**Work item:** Begin at the line containing "a) Phương trình $(1)$ có $a" in the entries below and end at the line containing "b) Biến đổi"; transcribe that range exactly and nothing outside it.

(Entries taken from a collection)
/---
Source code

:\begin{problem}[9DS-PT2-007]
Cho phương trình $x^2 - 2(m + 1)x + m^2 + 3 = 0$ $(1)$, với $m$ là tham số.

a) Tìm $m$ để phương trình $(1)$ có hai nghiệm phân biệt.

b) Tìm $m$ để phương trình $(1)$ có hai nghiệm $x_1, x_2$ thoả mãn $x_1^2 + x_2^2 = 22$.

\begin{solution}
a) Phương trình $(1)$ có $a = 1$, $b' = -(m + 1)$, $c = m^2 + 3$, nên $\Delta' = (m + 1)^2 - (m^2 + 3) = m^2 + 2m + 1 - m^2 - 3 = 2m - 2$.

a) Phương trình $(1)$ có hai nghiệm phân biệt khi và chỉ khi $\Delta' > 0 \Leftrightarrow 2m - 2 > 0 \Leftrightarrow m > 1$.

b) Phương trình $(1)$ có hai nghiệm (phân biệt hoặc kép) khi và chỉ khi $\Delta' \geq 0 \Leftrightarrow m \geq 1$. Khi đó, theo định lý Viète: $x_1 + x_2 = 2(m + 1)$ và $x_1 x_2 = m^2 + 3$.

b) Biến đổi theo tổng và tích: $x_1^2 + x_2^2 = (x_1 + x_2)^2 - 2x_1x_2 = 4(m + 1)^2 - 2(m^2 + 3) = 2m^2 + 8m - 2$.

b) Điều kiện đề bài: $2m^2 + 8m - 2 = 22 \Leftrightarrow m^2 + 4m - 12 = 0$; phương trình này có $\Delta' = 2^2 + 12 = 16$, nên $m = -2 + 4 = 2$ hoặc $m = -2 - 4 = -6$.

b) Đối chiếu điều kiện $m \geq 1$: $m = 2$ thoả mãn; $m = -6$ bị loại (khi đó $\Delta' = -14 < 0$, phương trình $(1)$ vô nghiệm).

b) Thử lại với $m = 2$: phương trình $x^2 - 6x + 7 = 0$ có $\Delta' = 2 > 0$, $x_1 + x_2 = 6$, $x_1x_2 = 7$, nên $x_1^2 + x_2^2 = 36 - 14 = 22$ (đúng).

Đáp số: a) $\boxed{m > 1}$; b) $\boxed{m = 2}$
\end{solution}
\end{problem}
\---
**Result:**
a) Phương trình $(1)$ có $a = 1$, $b' = -(m + 1)$, $c = m^2 + 3$, nên $\Delta' = (m + 1)^2 - (m^2 + 3) = m^2 + 2m + 1 - m^2 - 3 = 2m - 2$.

a) Phương trình $(1)$ có hai nghiệm phân biệt khi và chỉ khi $\Delta' > 0 \Leftrightarrow 2m - 2 > 0 \Leftrightarrow m > 1$.

b) Phương trình $(1)$ có hai nghiệm (phân biệt hoặc kép) khi và chỉ khi $\Delta' \geq 0 \Leftrightarrow m \geq 1$. Khi đó, theo định lý Viète: $x_1 + x_2 = 2(m + 1)$ và $x_1 x_2 = m^2 + 3$.

b) Biến đổi theo tổng và tích: $x_1^2 + x_2^2 = (x_1 + x_2)^2 - 2x_1x_2 = 4(m + 1)^2 - 2(m^2 + 3) = 2m^2 + 8m - 2$.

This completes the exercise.